» Stored records
----
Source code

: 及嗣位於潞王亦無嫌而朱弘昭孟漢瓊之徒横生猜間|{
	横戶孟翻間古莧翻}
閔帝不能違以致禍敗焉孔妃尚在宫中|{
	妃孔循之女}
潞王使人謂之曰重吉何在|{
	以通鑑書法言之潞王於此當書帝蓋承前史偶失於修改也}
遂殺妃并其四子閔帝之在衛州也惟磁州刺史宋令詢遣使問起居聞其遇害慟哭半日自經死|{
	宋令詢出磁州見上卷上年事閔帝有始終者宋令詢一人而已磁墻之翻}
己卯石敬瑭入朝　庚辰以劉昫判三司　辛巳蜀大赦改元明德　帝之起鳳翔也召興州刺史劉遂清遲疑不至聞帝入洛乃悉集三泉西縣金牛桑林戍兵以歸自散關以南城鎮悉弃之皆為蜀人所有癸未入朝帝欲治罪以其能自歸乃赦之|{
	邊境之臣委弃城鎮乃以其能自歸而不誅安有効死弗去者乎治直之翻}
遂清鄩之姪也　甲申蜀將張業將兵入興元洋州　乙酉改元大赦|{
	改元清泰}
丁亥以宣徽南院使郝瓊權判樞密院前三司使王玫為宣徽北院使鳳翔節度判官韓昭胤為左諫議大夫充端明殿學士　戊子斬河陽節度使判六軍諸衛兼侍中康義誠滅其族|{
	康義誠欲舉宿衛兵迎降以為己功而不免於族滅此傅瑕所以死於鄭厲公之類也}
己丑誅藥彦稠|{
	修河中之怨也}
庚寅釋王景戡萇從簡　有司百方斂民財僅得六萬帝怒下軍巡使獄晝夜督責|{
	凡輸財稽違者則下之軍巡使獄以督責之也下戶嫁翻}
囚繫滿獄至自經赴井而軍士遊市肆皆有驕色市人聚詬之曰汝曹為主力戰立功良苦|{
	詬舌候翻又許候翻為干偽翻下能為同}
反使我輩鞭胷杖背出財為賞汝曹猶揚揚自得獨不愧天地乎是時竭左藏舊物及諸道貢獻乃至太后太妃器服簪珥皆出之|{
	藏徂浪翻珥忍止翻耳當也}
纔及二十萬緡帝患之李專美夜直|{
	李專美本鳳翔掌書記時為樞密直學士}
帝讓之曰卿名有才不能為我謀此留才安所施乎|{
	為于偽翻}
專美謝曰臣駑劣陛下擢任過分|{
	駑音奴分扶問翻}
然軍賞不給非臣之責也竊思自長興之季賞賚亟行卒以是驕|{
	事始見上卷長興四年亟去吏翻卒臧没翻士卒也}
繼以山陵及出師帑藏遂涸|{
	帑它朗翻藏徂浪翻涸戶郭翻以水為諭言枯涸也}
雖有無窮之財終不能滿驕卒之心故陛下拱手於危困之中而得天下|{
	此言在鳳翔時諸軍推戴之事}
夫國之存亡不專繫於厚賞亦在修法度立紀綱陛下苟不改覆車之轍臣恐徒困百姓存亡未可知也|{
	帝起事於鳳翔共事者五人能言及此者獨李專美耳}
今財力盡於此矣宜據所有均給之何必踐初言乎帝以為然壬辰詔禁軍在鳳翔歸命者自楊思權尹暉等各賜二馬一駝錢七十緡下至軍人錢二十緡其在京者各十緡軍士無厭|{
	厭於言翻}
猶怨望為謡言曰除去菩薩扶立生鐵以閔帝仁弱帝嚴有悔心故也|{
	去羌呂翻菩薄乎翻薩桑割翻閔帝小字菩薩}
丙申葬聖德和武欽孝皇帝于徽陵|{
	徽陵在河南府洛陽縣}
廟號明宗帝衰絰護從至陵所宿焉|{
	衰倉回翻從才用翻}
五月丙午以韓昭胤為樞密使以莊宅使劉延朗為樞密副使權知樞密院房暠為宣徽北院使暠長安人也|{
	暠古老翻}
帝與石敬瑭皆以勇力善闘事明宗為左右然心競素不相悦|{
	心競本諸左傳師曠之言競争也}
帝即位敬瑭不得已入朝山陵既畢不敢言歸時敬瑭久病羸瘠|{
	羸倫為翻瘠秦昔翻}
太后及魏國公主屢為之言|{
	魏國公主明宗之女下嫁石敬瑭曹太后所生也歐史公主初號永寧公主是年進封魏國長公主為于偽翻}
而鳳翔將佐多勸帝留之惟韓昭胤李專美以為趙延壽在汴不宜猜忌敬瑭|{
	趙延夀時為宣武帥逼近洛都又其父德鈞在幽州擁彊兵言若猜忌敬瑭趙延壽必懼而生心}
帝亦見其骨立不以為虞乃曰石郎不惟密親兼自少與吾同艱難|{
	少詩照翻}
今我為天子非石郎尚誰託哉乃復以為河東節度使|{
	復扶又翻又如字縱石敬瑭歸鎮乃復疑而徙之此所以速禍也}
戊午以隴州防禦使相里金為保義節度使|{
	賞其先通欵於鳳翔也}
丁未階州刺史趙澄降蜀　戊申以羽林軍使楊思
----
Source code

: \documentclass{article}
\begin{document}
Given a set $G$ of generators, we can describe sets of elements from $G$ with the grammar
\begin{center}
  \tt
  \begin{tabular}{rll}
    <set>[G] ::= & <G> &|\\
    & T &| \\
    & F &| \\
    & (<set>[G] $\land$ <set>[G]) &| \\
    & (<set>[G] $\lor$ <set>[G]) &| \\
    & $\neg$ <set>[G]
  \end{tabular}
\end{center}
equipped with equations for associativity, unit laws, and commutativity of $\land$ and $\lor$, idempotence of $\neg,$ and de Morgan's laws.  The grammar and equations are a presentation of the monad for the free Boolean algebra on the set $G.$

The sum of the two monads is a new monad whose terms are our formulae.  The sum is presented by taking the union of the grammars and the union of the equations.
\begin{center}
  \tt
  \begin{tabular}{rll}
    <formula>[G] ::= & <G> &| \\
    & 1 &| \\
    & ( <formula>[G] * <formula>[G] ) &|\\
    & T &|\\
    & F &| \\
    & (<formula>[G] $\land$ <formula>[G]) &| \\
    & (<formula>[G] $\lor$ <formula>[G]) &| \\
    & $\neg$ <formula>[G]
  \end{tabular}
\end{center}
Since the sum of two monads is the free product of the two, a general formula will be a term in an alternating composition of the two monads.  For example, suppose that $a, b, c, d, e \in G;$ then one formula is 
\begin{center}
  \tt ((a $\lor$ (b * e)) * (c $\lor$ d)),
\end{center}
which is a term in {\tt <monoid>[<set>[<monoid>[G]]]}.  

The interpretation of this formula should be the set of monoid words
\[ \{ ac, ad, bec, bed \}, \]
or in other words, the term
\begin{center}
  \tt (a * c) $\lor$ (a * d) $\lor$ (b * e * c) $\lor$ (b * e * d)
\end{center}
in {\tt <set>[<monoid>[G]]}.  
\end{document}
----
» What to do
How many lines of the entries above include the word "monoid"? Reply with the number alone.

» Output below
3